Taking a bird’s eye view to the timeline of horror history, it’s easy to see William Crain’s landmark 1972 feature, Blacula as fruit born of George Romero’s revolution with 1968’s Night of the Living Dead. Not only did Romero popularize the “exploitation” model of filmmaking- using microbudgets to yield a guaranteed (potentially enormous) profit- Night also (not unironically) showcased Black folks’ power as a consumer demographic; a bottomline unignorable to production companies. Preceded by box office sweethearts like 1971’s Sweet Sweetback’s Baadasssss Song (which grossed $11 million on a $150,000 budget) and Shaft ($17 million for $500,000), Crain has since mentioned in interviews that when American International Pictures approached him, “the rumor was that they were in the red, and so they were going to do a Black vampire.”
The end result- Blacula– gave us the first Black vampire on film in William Marshall’s Prince Mamuwalde, an African dignitary cursed with vampirism by the white Count Dracula. But the film as we know it was not the project Crain was initially approached with. The original pitch featured the working title, Count Brown’s In Town. It was full of- as Crain puts it- “shuckin’ and jivin’,” which he understood to be entirely at odds with his own sensibilities as a director as well as Marshall’s presence as both a human and actor. His pushback bestowed us with the single most influential Black horror film of the twentieth century.
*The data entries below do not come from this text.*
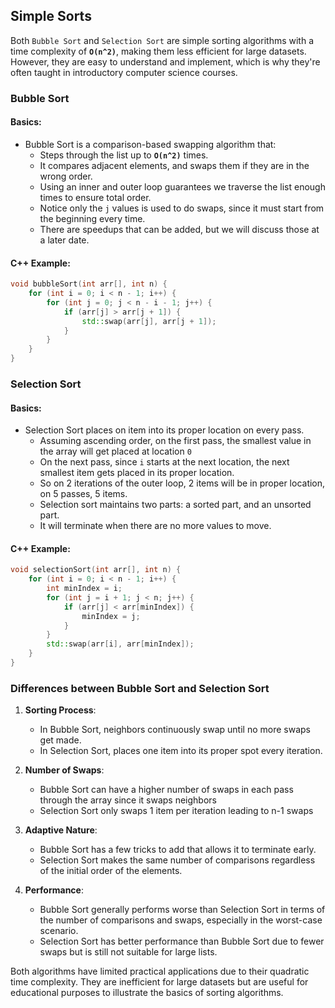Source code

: ## Simple Sorts

Both `Bubble Sort` and `Selection Sort` are simple sorting algorithms with a time complexity of **`O(n^2)`**, making them less efficient for large datasets. However, they are easy to understand and implement, which is why they're often taught in introductory computer science courses.

### Bubble Sort

#### Basics:

- Bubble Sort is a comparison-based swapping algorithm that:
  - Steps through the list up to **`O(n^2)`** times.
  - It compares adjacent elements, and swaps them if they are in the wrong order.
  - Using an inner and outer loop guarantees we traverse the list enough times to ensure total order.
  - Notice only the `j` values is used to do swaps, since it must start from the beginning every time.
  - There are speedups that can be added, but we will discuss those at a later date.

#### C++ Example:
```cpp
void bubbleSort(int arr[], int n) {
    for (int i = 0; i < n - 1; i++) {
        for (int j = 0; j < n - i - 1; j++) {
            if (arr[j] > arr[j + 1]) {
                std::swap(arr[j], arr[j + 1]);
            }
        }
    }
}
```

### Selection Sort

#### Basics:
- Selection Sort places on item into its proper location on every pass.
  - Assuming ascending order, on the first pass, the smallest value in the array will get placed at location `0`
  - On the next pass, since `i` starts at the next location, the next smallest item gets placed in its proper location.
  - So on 2 iterations of the outer loop, 2 items will be in proper location, on 5 passes, 5 items. 
  - Selection sort maintains two parts: a sorted part, and an unsorted part.
  - It will terminate when there are no more values to move. 

#### C++ Example:
```cpp
void selectionSort(int arr[], int n) {
    for (int i = 0; i < n - 1; i++) {
        int minIndex = i;
        for (int j = i + 1; j < n; j++) {
            if (arr[j] < arr[minIndex]) {
                minIndex = j;
            }
        }
        std::swap(arr[i], arr[minIndex]);
    }
}
```

### Differences between Bubble Sort and Selection Sort

1. **Sorting Process**:
   - In Bubble Sort, neighbors continuously swap until no more swaps get made.
   - In Selection Sort, places one item into its proper spot every iteration.

2. **Number of Swaps**:
   - Bubble Sort can have a higher number of swaps in each pass through the array since it swaps neighbors
   - Selection Sort only swaps 1 item per iteration leading to n-1 swaps

3. **Adaptive Nature**:
   - Bubble Sort has a few tricks to add that allows it to terminate early.
   - Selection Sort makes the same number of comparisons regardless of the initial order of the elements.

4. **Performance**:
   - Bubble Sort generally performs worse than Selection Sort in terms of the number of comparisons and swaps, especially in the worst-case scenario.
   - Selection Sort has better performance than Bubble Sort due to fewer swaps but is still not suitable for large lists.

Both algorithms have limited practical applications due to their quadratic time complexity. They are inefficient for large datasets but are useful for educational purposes to illustrate the basics of sorting algorithms.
Blacula not only does the work of, as Dr. Robin Means-Coleman describes, “reimagining the classics” to “[reinvent] the [horror] genre from the vantage point of Blackness,” but accomplishes this so effectively as to transform the narrative into a wholly original piece of Black art, tricky as that may be to articulate. The brilliance of Crain’s adaptation is that it’s actually an anti-adaptation. It doesn’t seek out narrative minstrelsy (when Blackness is casually splashed on a white story as the film’s title suggests) but rather uses that familiarity as a red herring to tell a different story altogether.
In the film, the name “Blacula” is a curse bestowed upon Prince Mamuwalde by the Count (Charles MacAulay); “a slave name,” as Coleman notes. Dracula transforms him into a monster in the same gesture as this attempt to “[rob him] of his (African) identity”โand make no mistake, Mamuwalde does become a monster, sympathetic as he may be. After centuries incarcerated in a coffin, he “makes a much-belated trip through the Middle Passage” and “finally makes his appearance in the new worldโenslaved by vampirism and auctioned off” as part of an estate sale to the interracial queer couple who become his first victims. Shortly thereafter, he encounters Tina (Vonetta McGee), who he believes to be the reincarnation of his beloved wife, Luva, murdered by Dracula centuries prior and on whom Mamuwalde becomes singularly focused as he lays waste to the residents of South Central. The simultaneous romance and horror of this focus- which is really to say, the horror of romance– is among the film’s central tensions and likely its most influential thematic concern.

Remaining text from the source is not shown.